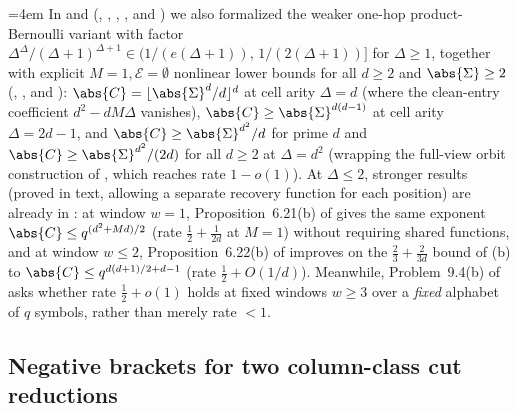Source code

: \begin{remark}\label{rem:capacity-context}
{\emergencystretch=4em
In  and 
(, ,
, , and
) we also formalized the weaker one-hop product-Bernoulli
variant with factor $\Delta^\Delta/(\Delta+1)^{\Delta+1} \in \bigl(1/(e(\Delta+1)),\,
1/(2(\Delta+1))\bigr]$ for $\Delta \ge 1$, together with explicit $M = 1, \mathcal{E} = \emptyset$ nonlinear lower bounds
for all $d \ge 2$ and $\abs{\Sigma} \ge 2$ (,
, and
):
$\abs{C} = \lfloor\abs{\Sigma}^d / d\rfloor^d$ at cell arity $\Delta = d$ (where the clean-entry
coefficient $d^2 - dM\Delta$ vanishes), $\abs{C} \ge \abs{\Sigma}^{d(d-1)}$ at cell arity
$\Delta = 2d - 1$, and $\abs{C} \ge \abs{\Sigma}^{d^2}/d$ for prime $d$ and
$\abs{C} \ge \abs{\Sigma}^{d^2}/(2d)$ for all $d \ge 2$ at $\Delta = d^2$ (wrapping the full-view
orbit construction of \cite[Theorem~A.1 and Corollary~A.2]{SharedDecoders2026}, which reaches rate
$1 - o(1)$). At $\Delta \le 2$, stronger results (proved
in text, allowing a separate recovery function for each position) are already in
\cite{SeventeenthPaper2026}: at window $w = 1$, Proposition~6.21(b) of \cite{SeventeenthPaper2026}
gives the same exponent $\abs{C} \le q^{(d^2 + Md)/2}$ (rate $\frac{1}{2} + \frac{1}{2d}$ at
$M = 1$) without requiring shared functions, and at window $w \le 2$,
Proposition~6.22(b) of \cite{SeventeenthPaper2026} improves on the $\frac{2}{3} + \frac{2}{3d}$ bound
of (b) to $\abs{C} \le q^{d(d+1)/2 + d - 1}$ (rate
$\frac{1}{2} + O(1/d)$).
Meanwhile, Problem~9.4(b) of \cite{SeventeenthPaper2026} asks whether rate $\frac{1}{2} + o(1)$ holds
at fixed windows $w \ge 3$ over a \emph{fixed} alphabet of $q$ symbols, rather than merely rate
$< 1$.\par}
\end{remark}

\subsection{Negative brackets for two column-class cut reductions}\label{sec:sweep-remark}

--

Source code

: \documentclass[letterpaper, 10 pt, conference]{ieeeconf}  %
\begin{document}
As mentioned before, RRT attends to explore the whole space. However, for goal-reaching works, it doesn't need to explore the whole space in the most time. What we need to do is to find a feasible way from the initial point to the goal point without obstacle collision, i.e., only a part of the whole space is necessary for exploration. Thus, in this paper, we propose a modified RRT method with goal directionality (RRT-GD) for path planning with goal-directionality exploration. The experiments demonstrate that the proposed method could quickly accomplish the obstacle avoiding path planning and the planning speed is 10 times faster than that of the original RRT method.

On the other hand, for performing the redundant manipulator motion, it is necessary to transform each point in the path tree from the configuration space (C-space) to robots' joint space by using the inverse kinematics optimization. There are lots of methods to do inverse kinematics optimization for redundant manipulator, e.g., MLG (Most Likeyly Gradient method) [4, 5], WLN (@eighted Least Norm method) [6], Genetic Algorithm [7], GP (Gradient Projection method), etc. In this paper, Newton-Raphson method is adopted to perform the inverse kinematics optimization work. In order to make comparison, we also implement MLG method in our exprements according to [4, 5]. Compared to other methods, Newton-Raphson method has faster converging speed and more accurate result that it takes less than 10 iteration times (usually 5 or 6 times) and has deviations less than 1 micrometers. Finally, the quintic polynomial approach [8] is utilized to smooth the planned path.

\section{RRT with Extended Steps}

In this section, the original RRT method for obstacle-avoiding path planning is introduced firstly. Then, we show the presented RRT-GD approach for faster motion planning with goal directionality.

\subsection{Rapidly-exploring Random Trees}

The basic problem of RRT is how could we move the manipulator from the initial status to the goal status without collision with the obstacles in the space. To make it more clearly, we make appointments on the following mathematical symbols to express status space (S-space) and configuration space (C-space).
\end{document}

==

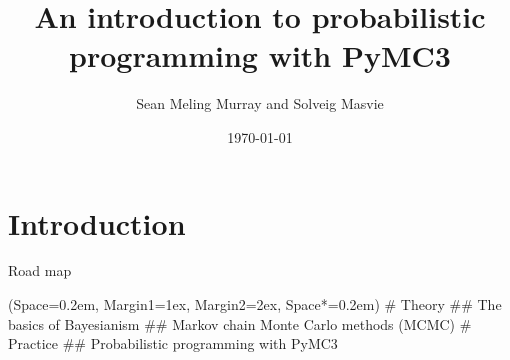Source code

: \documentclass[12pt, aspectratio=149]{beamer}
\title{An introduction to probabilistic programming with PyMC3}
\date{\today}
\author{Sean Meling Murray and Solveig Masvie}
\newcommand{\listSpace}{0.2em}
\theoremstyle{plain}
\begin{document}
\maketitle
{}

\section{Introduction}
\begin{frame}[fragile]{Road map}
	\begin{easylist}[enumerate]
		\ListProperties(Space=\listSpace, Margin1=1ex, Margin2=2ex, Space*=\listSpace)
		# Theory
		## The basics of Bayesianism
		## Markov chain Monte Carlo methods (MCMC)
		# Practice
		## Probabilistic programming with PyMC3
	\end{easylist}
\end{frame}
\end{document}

Task prompt: Restate word for word only the lines above from the line containing "(where the clean-entry" to the line containing "brackets for two", both of them included.

Answer area:
$\abs{C} = \lfloor\abs{\Sigma}^d / d\rfloor^d$ at cell arity $\Delta = d$ (where the clean-entry
coefficient $d^2 - dM\Delta$ vanishes), $\abs{C} \ge \abs{\Sigma}^{d(d-1)}$ at cell arity
$\Delta = 2d - 1$, and $\abs{C} \ge \abs{\Sigma}^{d^2}/d$ for prime $d$ and
$\abs{C} \ge \abs{\Sigma}^{d^2}/(2d)$ for all $d \ge 2$ at $\Delta = d^2$ (wrapping the full-view
orbit construction of \cite[Theorem~A.1 and Corollary~A.2]{SharedDecoders2026}, which reaches rate
$1 - o(1)$). At $\Delta \le 2$, stronger results (proved
in text, allowing a separate recovery function for each position) are already in
\cite{SeventeenthPaper2026}: at window $w = 1$, Proposition~6.21(b) of \cite{SeventeenthPaper2026}
gives the same exponent $\abs{C} \le q^{(d^2 + Md)/2}$ (rate $\frac{1}{2} + \frac{1}{2d}$ at
$M = 1$) without requiring shared functions, and at window $w \le 2$,
Proposition~6.22(b) of \cite{SeventeenthPaper2026} improves on the $\frac{2}{3} + \frac{2}{3d}$ bound
of (b) to $\abs{C} \le q^{d(d+1)/2 + d - 1}$ (rate
$\frac{1}{2} + O(1/d)$).
Meanwhile, Problem~9.4(b) of \cite{SeventeenthPaper2026} asks whether rate $\frac{1}{2} + o(1)$ holds
at fixed windows $w \ge 3$ over a \emph{fixed} alphabet of $q$ symbols, rather than merely rate
$< 1$.\par}
\end{remark}

\subsection{Negative brackets for two column-class cut reductions}\label{sec:sweep-remark}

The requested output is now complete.